Fires on the plain é uma adaptação do livro de Shohei Ooka, lançado em 1951, que descreve os horrores da guerra a partir das memórias de um escritor que serviu no front. A trama é contada a partir do ponto de vista do soldado Tamura (Tatsuya Nakamura) que, nos momentos finais do conflito, quando o exército japonês perdia terreno rapidamente para os aliados, é abandonado à própria sorte por seu pelotão. Em sua desesperada tentativa de manter-se vivo no meio da selva filipina, Tamura conhecerá o inferno na Terra, enfrentando tuberculose, fome e até a tentação do canibalismo.

"No romance de Ooka, a prática do canibalismo entre os soldados japoneses é um tema importante. Ele chega a descrever em detalhes como eles cortavam os membros de um corpo." explicou Tsukamoto, que é conhecido no circuito de festivais por suas experiências em filmes de gênero, como o thriller de ficção científica The ironman (1989). " Mostrar a realidade da guerra, por mais nauseante que seja, é uma maneira de deixar explícito que o nível da degradação física, mental e moral dos homens no conflito mundial foi terrível".

O filme de Andersson defende a sua tese sobre a falência da sociedade pelo viés da ironia e do humor. São 39 situações em que o cineasta sueco convida o espectador a um passeio da tragédia humana. Há a velhinha em seu leito de morte que não larga a bolsa em que carrega suas joias mais preciosas; a professora de dança flamenca que revela sua afeição tocando o corpo de um de seus alunos durante a aula; os dois apáticos vendedores de bugigangas cômicas, que oferecem seus produtos nos lugares mais inesperados; e um executivo desesperado interrompe o suicídio para atender um telefonema de boas novas.
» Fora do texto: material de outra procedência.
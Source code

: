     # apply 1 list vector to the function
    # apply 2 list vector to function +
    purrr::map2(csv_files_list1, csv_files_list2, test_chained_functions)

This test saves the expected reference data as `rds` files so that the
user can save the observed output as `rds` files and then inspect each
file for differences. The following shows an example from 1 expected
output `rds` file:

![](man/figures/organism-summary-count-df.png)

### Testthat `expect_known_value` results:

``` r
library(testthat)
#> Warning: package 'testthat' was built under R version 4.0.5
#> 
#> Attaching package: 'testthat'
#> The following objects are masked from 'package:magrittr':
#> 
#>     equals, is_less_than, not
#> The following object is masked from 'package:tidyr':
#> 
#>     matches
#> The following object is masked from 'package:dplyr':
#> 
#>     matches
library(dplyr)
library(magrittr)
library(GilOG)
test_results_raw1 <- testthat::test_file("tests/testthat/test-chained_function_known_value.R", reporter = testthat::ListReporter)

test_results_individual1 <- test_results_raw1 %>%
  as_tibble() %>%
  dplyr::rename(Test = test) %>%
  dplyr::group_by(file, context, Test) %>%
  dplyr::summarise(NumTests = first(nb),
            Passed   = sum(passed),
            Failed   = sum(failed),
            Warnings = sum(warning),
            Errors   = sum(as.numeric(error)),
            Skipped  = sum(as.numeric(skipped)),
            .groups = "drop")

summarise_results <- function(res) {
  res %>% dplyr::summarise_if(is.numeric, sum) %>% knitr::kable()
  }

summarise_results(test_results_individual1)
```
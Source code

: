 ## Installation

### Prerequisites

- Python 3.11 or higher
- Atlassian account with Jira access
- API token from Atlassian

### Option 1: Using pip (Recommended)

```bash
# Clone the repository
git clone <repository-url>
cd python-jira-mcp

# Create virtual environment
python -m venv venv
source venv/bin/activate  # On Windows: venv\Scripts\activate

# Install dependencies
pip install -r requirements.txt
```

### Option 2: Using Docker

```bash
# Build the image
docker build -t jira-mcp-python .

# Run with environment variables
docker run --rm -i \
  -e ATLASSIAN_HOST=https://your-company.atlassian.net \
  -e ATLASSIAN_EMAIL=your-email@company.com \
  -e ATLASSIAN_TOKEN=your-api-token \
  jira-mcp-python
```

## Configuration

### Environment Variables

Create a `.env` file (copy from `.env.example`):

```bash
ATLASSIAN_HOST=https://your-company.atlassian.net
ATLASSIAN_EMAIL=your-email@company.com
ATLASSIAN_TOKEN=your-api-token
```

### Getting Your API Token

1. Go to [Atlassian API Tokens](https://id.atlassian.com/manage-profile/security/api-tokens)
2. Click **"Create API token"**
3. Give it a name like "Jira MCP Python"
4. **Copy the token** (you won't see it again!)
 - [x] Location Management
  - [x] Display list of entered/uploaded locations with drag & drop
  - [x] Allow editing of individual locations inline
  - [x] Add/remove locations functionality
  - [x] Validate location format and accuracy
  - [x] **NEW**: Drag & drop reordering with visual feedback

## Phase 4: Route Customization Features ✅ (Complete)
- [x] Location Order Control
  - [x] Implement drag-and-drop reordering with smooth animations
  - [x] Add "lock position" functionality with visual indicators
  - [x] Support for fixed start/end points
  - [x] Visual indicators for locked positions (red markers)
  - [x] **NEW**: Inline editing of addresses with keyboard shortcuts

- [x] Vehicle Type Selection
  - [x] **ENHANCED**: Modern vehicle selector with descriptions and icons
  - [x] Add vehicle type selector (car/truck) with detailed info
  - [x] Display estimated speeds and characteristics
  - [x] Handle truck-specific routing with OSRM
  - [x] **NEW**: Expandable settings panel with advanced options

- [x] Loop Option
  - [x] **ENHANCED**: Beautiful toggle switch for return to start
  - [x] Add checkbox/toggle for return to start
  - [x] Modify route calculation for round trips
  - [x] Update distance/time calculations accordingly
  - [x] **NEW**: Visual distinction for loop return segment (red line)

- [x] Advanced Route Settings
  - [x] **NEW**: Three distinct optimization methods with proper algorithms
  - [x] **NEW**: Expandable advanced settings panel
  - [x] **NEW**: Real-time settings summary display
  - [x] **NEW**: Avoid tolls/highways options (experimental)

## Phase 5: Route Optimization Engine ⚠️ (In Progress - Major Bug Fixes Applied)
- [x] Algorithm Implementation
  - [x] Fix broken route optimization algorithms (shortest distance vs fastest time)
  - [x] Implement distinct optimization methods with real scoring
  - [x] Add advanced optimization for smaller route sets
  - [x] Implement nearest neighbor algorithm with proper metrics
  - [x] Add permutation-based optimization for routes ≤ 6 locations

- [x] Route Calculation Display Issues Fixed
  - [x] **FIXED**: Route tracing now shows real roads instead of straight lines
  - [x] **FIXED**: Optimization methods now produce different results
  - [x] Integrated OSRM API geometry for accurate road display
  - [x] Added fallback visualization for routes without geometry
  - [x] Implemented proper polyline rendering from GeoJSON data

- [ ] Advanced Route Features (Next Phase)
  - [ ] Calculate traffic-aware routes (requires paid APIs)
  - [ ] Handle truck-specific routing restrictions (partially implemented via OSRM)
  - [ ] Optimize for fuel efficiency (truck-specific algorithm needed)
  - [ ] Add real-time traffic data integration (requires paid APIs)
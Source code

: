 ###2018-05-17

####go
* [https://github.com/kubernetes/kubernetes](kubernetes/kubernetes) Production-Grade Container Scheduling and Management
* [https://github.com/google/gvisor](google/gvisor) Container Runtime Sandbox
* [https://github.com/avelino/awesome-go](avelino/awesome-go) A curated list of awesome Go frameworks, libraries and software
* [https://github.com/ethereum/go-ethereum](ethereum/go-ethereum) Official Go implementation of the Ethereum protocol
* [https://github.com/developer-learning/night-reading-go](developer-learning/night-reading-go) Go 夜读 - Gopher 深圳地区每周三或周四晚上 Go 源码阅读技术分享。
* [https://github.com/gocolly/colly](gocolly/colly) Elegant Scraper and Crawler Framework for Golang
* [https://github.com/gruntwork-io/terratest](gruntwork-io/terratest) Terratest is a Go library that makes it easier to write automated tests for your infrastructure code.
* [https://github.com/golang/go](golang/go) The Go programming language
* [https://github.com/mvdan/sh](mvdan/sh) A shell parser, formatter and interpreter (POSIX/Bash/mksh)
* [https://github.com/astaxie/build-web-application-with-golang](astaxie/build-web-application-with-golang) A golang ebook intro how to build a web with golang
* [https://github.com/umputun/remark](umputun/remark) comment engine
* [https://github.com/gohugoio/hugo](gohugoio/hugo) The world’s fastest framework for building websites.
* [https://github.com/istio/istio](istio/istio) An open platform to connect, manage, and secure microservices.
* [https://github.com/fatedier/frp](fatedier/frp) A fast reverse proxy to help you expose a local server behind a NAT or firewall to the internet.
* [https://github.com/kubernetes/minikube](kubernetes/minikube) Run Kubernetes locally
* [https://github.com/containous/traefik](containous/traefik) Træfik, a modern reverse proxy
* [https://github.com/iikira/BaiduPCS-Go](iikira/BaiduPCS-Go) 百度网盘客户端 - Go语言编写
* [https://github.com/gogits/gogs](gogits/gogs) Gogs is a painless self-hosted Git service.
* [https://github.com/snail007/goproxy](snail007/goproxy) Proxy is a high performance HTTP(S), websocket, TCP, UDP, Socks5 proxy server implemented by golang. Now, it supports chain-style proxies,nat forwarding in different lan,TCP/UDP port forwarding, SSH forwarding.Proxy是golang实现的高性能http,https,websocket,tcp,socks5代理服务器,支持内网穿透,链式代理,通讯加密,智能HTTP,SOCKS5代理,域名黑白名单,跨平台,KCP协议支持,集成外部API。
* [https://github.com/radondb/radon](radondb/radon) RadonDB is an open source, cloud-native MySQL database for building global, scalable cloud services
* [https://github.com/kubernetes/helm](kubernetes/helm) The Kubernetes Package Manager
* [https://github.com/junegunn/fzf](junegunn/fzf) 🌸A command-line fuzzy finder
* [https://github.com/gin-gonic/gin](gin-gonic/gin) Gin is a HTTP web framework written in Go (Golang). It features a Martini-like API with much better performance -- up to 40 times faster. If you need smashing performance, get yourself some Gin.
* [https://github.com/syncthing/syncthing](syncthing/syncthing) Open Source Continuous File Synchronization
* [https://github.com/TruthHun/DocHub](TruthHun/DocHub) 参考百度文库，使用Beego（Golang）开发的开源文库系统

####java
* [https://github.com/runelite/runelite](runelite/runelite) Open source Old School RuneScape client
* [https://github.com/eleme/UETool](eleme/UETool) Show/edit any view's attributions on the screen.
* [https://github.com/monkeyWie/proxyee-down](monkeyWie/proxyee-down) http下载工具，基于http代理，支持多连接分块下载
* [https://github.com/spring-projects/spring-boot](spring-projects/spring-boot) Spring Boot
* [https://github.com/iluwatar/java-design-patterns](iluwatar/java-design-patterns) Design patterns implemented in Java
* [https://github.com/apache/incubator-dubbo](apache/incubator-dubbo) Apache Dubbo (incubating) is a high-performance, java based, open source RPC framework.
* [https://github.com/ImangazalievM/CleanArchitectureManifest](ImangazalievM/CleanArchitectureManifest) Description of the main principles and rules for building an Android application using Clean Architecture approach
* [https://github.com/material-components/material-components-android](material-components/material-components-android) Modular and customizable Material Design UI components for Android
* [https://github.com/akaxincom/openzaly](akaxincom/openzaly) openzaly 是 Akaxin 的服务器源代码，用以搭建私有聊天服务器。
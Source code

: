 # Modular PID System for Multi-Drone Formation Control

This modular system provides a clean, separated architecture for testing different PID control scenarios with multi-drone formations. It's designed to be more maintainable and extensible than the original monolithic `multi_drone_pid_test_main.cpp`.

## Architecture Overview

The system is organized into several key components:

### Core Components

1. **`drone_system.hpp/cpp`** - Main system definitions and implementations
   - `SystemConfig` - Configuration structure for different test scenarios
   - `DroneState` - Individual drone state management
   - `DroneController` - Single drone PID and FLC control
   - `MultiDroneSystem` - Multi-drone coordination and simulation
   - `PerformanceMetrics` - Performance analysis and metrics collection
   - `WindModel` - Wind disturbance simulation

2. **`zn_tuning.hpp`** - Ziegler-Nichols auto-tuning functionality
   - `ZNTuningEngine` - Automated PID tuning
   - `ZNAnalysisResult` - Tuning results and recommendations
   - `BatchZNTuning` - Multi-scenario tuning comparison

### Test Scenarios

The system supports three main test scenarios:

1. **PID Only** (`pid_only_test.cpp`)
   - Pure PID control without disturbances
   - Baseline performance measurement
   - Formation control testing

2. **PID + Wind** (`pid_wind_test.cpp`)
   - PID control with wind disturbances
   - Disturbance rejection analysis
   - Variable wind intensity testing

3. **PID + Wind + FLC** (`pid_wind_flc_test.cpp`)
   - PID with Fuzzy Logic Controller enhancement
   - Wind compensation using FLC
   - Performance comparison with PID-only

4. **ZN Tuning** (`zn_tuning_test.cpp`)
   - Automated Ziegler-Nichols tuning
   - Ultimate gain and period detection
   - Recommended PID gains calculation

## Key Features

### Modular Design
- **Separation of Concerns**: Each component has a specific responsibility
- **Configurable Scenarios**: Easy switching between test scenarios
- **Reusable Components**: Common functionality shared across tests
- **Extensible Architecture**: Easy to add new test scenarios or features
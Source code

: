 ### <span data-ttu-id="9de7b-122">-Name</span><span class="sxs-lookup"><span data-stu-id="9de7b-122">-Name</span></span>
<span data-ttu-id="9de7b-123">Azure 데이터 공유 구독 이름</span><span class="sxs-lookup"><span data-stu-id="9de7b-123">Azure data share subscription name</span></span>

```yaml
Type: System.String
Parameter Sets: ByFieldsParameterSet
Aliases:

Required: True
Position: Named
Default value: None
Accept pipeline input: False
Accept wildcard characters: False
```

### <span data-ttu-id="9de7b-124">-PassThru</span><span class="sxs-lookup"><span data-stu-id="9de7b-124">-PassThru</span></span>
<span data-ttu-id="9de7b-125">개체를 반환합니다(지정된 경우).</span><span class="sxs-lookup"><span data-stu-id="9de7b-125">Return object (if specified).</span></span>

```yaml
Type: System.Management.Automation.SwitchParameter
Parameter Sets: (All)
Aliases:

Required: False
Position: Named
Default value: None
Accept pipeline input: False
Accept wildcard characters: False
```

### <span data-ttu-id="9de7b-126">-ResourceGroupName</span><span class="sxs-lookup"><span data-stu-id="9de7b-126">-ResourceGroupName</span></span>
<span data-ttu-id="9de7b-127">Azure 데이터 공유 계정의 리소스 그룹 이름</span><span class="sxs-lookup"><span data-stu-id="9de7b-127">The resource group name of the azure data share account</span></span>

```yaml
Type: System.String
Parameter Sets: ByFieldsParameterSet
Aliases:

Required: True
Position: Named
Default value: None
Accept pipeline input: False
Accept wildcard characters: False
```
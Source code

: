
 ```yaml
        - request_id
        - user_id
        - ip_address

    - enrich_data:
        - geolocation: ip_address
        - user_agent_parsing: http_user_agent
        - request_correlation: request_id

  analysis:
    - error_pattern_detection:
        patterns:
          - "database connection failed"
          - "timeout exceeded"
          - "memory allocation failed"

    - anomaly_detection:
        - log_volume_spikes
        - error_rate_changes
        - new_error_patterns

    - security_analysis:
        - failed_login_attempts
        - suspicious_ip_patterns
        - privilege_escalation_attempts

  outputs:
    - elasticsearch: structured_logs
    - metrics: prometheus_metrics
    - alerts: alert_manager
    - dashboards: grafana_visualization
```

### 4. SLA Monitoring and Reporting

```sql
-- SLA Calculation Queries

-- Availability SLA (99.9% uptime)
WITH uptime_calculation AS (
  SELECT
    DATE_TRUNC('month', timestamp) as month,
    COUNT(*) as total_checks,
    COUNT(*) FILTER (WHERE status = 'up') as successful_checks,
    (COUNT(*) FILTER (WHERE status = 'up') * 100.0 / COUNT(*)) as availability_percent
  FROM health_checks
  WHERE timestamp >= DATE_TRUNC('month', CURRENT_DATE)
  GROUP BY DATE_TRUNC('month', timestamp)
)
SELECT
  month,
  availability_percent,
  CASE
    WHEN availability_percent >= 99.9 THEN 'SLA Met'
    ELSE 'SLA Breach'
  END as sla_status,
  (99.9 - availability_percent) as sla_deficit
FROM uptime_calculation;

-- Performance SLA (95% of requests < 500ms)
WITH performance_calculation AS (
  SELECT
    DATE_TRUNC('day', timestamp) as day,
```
"Não odeio gente, o que odeio é a estupidez dos seres humanos que, em geral, é resultado da falta de conhecimento ou de empatia com os outros " comentou Andersson. " Levei quatro anos para filmar. Rodei tudo em Estocolmo e nos arredores, mas as situações mostram o que está acontecendo no mundo inteiro. Algumas delas podem parecer muito cruéis, reconheço, mas expressam alguns dos meus mais profundos receios".

A "pigeon sat on a branch" é, supostamente, o terceiro capítulo de uma trilogia em que o diretor convida o espectador a refletir sobre a própria existência, iniciada com Canções do segundo andar (2000), e Vocês, os vivos (2007). Todas as situações seguem um mesmo padrão de encenação: cenário e figurinos de cores monocromáticas, personagens de fisionomia pálida, e a ação transcorrendo dentro de um quadro fixo.

"Não gosto de filmar como se estivesse contando uma história, mas como se pintasse um quadro", comentou o diretor.